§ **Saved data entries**
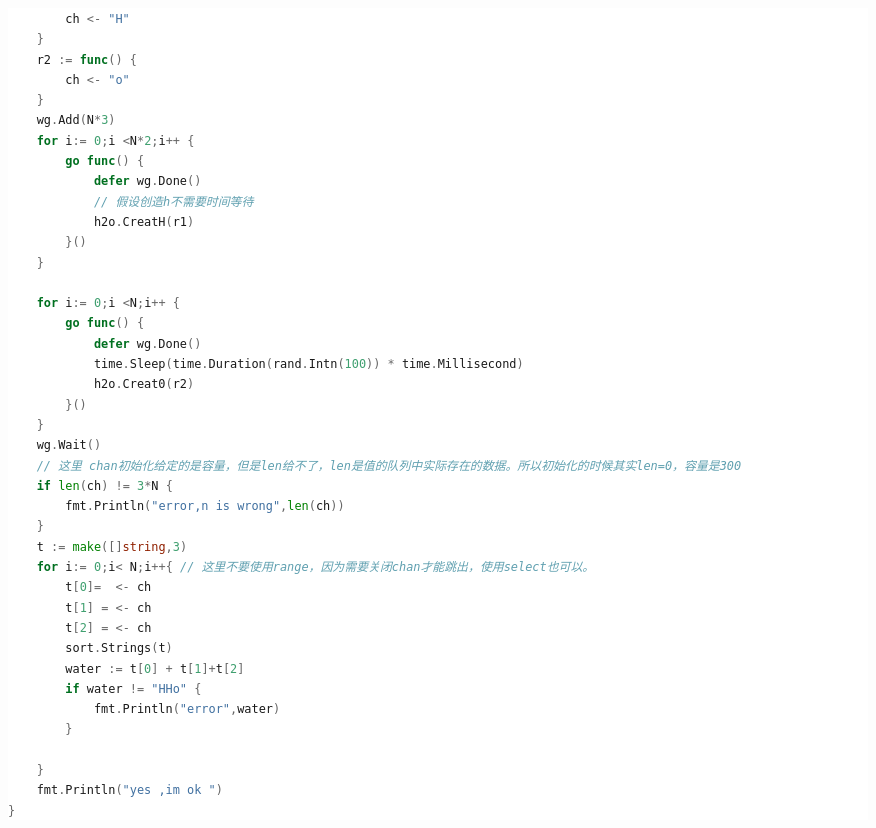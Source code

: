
 ```go
		ch <- "H"
	}
	r2 := func() {
		ch <- "o"
	}
	wg.Add(N*3)
	for i:= 0;i <N*2;i++ {
		go func() {
			defer wg.Done()
            // 假设创造h不需要时间等待
			h2o.CreatH(r1)
		}()
	}

	for i:= 0;i <N;i++ {
		go func() {
			defer wg.Done()
			time.Sleep(time.Duration(rand.Intn(100)) * time.Millisecond)
			h2o.Creat0(r2)
		}()
	}
	wg.Wait()
    // 这里 chan初始化给定的是容量，但是len给不了，len是值的队列中实际存在的数据。所以初始化的时候其实len=0，容量是300
	if len(ch) != 3*N {
		fmt.Println("error,n is wrong",len(ch))
	}
	t := make([]string,3)
	for i:= 0;i< N;i++{ // 这里不要使用range，因为需要关闭chan才能跳出，使用select也可以。
		t[0]=  <- ch
		t[1] = <- ch
		t[2] = <- ch
		sort.Strings(t)
		water := t[0] + t[1]+t[2]
		if water != "HHo" {
			fmt.Println("error",water)
		}

	}
	fmt.Println("yes ,im ok ")
}
```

§ **Task item**
Once you have identified the lines above that contain "error", copy each of them.

§ **Solution**
		fmt.Println("error,n is wrong",len(ch))
			fmt.Println("error",water)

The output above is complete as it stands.